Republicans downplay the controversies as partisan whining. “Little procedural complaints,” was how Senate Majority Leader Mitch McConnell, R-Ky, described the complaints about the lack of information from Cabinet designees.
To ethics watchdogs, the trend is clear and troublesome. Trump made “drain the swamp” in Washington a major theme of his campaign, yet the public is probably more confused and skeptical than ever, independent groups maintained.
“It’s hard for the public to keep track of all that’s going on,” said Karen Hobert Flynn, president of Common Cause, a nonpartisan public interest group.
Wednesday, for example, as overwhelming to constituents trying to make sense of the controversies. Trump plans his first news conference since his election, while at roughly the same time, five of his choices are due for Senate confirmation hearings.
The rejection of transparency began Jan. 2, the night before the new Congress was sworn in.
“Maybe they thought it was a federal holiday and no one was paying attention,” Flynn said.
Nearly half the House’s Republicans voted in a private meeting to curb the influence of the independent Office of Congressional Ethics. They wanted it under the jurisdiction of the House Ethics Committee, which would give House members more control over its proceedings.
Watchdog groups and social media were outraged. “The American people will see this latest push to undermine congressional ethics enforcement as shady and corrupt,” said Tom Fitton, president of Judicial Watch, a conservative research group. Trump, in Twitter posts, questioned the timing of the vote, and the idea was dropped.
But other veils of secrecy remained.
The government’s ethics watchdog expressed “great concern” that a lack of information has left designees for jobs in the Trump administration with “potentially unknown or unresolved ethics issues” before their confirmation hearings.
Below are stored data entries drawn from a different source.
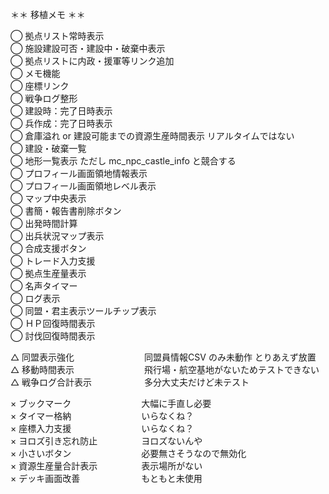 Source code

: ＊＊ 移植メモ ＊＊

◯ 拠点リスト常時表示<br>
◯ 施設建設可否・建設中・破棄中表示<br>
◯ 拠点リストに内政・援軍等リンク追加<br>
◯ メモ機能<br>
◯ 座標リンク<br>
◯ 戦争ログ整形<br>
◯ 建設時：完了日時表示<br>
◯ 兵作成：完了日時表示<br>
◯ 倉庫溢れ or 建設可能までの資源生産時間表示	リアルタイムではない<br>
◯ 建設・破棄一覧<br>
◯ 地形一覧表示								ただし mc_npc_castle_info と競合する<br>
◯ プロフィール画面領地情報表示<br>
◯ プロフィール画面領地レベル表示<br>
◯ マップ中央表示<br>
◯ 書簡・報告書削除ボタン<br>
◯ 出発時間計算<br>
◯ 出兵状況マップ表示<br>
◯ 合成支援ボタン<br>
◯ トレード入力支援<br>
◯ 拠点生産量表示<br>
◯ 名声タイマー<br>
◯ ログ表示<br>
◯ 同盟・君主表示ツールチップ表示<br>
◯ ＨＰ回復時間表示<br>
◯ 討伐回復時間表示<br>


△ 同盟表示強化　　　　　　　　同盟員情報CSV のみ未動作 とりあえず放置<br>
△ 移動時間表示　　　　　　　　飛行場・航空基地がないためテストできない<br>
△ 戦争ログ合計表示　　　　　　多分大丈夫だけど未テスト<br>

× ブックマーク　　　　　　　　大幅に手直し必要<br>
× タイマー格納　　　　　　　　いらなくね？<br>
× 座標入力支援　　　　　　　　いらなくね？<br>
× ヨロズ引き忘れ防止　　　　　ヨロズないんや<br>
× 小さいボタン　　　　　　　　必要無さそうなので無効化<br>
× 資源生産量合計表示　　　　　表示場所がない<br>
× デッキ画面改善　　　　　　　もともと未使用<br>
Friday, Walter Shaub, director of the Office of Government Ethics, wrote to Senate Democratic leader Charles E. Schumer of New York and Sen. Elizabeth Warren, D-Mass., that nominees must have their financial disclosure data certified by the office before hearings. Not all of Trump’s choices have “completed the ethics review process,” he said. He did not name them.
The Senate is to begin confirmation hearings Tuesday, and it hopes to approve several confirmations shortly after Trump takes office Jan. 20.
Schub’s office has released material on some designees, including Sen. Jeff Sessions, R-Ala., the proposed attorney general; Rex Tillerson, secretary of state; Gen. James Mattis, defense secretary; and Rep. Mike Pompeo, R-Kan., CIA director.
To ethics experts and Democrats, Shaub’s warning was another chapter in an ongoing, disturbing saga.
“I really am worried about where this administration is headed,” said Craig Holman, government affairs lobbyist for Public Citizen, a nonpartisan watchdog group.
Trump is setting a tone. He has never held a government office, and doesn’t feel “the norms of public service apply to him,” said Libowitz, the Citizens for Responsibility and Ethics spokesman. Since Trump won the election, Libowitz said, many Republicans think the public is fine with skirting ethics norms.
Republican interests maintain that the controversy is manufactured by Democrats seeking a partisan advantage.
“Walter Shaub is an Obama appointee with a partisan agenda. His eruptions since Election Day show that beyond a shadow of a doubt,” said a statement by America Rising, a Republican research organization. Obama appointed Shaub director in 2013. Shaub had worked for the agency during the George W. Bush administration.
“They want to put a bunch of political peeping Toms into the tax records of people,” Kellyanne Conway, a Trump senior adviser, said on Fox News Monday.
Judicial Watch’s Fitton was not overly concerned about the ethics delay. Confirmation hearings, he said, are often quick and hardly go into much depth, and candidates are often not heavily scrutinized.
“Both parties do that,” he said.
Trump’s refusal to release his full tax returns was an issue throughout the presidential campaign. Presidential nominees for the past 40 years have routinely released their tax returns or summaries.
Trump said he wouldn’t release his until an Internal Revenue Service audit was completed, but nothing in IRS rules prevents him from doing so.
He also has not said how he will handle his business interests once he takes office, though he’s expected to discuss those matters Wednesday at a news conference. He is not barred by federal law from retaining those interests, though presidents historically have put their assets into blind trusts or turned over their businesses to others.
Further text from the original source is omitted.